Physical clocks on different machines drift independently, and perfect synchronization is impossible. Network Time Protocol (NTP) achieves approximate synchronization by measuring network delays and adjusting local clocks, typically to within milliseconds. Understanding clock bounds is crucial for designing systems with time-based guarantees.

How It's Best Learned

Implement a simple clock synchronization algorithm: measure RTT to a time server, estimate network delay, adjust local clock. Then examine how NTP layers complexity to handle multiple servers and stratum levels.

Common Misconceptions

Explainer

From your study of synchronous versus asynchronous system models, you know that distributed systems make different assumptions about timing. In a synchronous model, message delivery and clock drift have known bounds. In an asynchronous model, no such bounds exist. Real systems sit somewhere between these extremes, and clock synchronization is the practical problem of keeping physical clocks on different machines close enough to be useful — even though perfect agreement is impossible.

Every computer has a physical clock — a quartz oscillator that ticks at a rate determined by its crystal's properties. The problem is that no two crystals are identical: they drift at slightly different rates, and the drift varies with temperature, voltage, and age. A typical quartz clock drifts by 10-100 parts per million, meaning two machines that start perfectly synchronized can diverge by tens of milliseconds within minutes and by seconds within a day. Without correction, physical clocks across a cluster become progressively less useful for determining which event happened first.

Network Time Protocol (NTP) addresses this by periodically querying a reference time server. The client sends a request, records the send time, receives the server's timestamp, and records the receive time. From the round-trip time (RTT), NTP estimates the one-way network delay as RTT/2 and adjusts the local clock accordingly. To improve accuracy, NTP queries multiple servers organized in a hierarchy of strata: stratum-0 devices are atomic clocks or GPS receivers, stratum-1 servers connect directly to them, stratum-2 servers synchronize to stratum-1, and so on. By combining estimates from multiple sources and discarding outliers, NTP typically achieves synchronization within a few milliseconds on a local network and within tens of milliseconds over the internet.
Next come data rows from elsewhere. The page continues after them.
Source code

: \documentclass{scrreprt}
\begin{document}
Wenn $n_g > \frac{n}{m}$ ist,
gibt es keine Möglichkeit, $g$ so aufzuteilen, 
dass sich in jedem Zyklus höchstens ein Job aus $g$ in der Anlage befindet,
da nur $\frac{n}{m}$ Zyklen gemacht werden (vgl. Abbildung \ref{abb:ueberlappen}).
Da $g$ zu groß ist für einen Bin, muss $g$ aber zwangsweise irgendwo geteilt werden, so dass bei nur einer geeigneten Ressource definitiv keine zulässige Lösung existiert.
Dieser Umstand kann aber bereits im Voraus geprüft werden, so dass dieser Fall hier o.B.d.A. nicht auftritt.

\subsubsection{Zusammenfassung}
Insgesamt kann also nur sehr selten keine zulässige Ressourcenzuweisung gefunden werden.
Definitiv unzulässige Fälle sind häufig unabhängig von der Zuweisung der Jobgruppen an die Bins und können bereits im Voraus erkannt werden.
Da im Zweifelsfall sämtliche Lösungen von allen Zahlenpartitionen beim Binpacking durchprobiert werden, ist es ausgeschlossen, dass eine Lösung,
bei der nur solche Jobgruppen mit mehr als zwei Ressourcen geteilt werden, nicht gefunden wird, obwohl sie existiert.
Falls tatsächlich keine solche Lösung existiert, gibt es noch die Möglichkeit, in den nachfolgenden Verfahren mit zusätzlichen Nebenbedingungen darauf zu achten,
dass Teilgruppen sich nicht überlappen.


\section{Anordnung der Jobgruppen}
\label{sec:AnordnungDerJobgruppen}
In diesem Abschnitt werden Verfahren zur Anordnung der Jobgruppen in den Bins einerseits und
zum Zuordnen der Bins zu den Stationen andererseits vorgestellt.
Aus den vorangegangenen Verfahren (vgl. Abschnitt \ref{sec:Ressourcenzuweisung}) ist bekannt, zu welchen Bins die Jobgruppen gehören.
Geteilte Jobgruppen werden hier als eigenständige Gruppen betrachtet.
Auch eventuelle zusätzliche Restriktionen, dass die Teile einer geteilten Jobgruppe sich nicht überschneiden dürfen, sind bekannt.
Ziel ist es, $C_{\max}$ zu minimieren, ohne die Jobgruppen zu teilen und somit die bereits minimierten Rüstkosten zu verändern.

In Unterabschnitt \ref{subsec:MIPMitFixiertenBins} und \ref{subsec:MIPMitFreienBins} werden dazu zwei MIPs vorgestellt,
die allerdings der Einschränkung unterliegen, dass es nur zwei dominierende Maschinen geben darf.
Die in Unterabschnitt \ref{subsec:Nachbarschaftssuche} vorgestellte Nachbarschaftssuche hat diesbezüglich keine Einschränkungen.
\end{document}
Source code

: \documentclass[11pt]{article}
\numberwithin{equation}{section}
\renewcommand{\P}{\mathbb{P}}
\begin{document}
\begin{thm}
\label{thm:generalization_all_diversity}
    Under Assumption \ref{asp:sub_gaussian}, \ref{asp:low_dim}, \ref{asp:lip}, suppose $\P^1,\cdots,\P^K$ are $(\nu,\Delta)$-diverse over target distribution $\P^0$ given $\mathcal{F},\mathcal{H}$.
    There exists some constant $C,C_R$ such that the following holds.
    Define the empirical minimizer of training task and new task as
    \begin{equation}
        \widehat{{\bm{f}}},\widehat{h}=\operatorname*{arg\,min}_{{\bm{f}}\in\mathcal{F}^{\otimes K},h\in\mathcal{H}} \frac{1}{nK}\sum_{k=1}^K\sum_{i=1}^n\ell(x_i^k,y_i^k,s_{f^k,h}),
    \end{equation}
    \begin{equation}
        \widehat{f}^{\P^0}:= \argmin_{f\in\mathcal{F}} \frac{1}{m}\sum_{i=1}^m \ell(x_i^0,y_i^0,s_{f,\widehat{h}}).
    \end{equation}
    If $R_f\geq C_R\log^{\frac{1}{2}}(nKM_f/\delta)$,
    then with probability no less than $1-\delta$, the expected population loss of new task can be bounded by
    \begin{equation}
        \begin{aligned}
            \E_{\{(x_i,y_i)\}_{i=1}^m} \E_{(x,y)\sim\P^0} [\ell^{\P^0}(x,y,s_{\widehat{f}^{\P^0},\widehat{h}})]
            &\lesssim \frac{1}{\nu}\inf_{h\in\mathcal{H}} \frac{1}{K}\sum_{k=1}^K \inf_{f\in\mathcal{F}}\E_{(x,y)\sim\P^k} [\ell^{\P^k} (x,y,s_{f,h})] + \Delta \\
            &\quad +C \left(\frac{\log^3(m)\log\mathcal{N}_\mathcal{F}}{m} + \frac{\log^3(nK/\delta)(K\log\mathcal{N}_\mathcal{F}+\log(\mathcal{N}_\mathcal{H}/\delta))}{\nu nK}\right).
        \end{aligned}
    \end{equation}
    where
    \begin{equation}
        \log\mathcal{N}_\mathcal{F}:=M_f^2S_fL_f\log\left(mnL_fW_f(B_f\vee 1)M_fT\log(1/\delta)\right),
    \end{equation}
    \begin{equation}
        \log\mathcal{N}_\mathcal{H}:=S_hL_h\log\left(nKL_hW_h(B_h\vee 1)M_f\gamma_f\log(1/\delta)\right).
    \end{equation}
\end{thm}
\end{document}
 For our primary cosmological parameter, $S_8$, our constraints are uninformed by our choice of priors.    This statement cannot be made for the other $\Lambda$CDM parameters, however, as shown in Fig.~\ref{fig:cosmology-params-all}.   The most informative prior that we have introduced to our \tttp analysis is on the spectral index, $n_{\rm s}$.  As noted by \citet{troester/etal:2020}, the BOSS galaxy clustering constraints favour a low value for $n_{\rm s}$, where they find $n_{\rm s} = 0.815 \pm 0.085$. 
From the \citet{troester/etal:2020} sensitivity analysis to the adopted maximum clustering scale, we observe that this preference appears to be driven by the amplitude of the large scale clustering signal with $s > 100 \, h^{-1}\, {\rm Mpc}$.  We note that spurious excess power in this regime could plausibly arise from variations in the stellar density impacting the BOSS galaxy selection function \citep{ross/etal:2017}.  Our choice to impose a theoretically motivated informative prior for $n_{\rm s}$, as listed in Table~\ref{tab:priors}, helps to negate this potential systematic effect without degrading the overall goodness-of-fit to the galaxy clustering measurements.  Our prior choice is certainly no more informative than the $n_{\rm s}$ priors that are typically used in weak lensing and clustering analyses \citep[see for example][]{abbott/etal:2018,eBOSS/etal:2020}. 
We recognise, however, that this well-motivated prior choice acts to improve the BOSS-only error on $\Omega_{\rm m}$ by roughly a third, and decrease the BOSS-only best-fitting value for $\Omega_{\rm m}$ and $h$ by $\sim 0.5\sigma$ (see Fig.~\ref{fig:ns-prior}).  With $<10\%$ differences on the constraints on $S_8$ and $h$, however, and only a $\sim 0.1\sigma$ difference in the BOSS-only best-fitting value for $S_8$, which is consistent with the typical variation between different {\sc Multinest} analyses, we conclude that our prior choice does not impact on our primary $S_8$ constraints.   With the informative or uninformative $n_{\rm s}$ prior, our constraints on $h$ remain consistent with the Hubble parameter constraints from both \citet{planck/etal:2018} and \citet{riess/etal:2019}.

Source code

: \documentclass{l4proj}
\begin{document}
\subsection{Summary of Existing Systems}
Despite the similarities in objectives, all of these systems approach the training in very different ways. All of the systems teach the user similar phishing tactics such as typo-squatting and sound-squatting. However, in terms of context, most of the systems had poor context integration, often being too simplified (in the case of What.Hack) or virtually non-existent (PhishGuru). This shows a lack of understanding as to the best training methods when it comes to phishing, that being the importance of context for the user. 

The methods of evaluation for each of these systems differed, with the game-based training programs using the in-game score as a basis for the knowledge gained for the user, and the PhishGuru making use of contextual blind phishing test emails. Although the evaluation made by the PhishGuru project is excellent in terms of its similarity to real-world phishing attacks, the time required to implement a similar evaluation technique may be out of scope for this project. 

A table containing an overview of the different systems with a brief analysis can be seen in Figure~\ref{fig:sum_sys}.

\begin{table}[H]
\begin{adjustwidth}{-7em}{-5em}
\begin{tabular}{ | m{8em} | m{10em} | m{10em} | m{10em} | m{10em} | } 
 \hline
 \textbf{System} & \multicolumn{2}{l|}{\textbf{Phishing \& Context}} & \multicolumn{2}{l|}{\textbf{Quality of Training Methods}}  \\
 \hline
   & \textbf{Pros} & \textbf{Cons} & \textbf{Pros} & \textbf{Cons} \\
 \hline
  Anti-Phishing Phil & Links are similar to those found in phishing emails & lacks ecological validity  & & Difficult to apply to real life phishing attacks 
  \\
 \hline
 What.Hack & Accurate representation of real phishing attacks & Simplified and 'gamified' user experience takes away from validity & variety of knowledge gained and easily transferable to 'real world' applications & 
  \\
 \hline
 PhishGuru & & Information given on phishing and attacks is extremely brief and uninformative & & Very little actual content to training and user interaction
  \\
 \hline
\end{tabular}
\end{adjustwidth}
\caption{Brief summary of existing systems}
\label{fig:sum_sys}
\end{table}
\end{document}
The critical insight is that clock synchronization provides bounded uncertainty, not perfect agreement. When machine A's clock reads 10:00:00.000 and machine B's clock reads 10:00:00.003, the true time difference could be anywhere within the synchronization bound — say ±5ms. This means you cannot reliably determine the order of two events that occurred within that uncertainty window on different machines. If event X happens at A's time 10:00:00.010 and event Y happens at B's time 10:00:00.012, you cannot be sure X happened first — the clocks might be off by more than 2ms. This fundamental limitation is what motivates logical clocks (Lamport timestamps, vector clocks) and hybrid approaches, which track causal ordering without depending on physical time accuracy.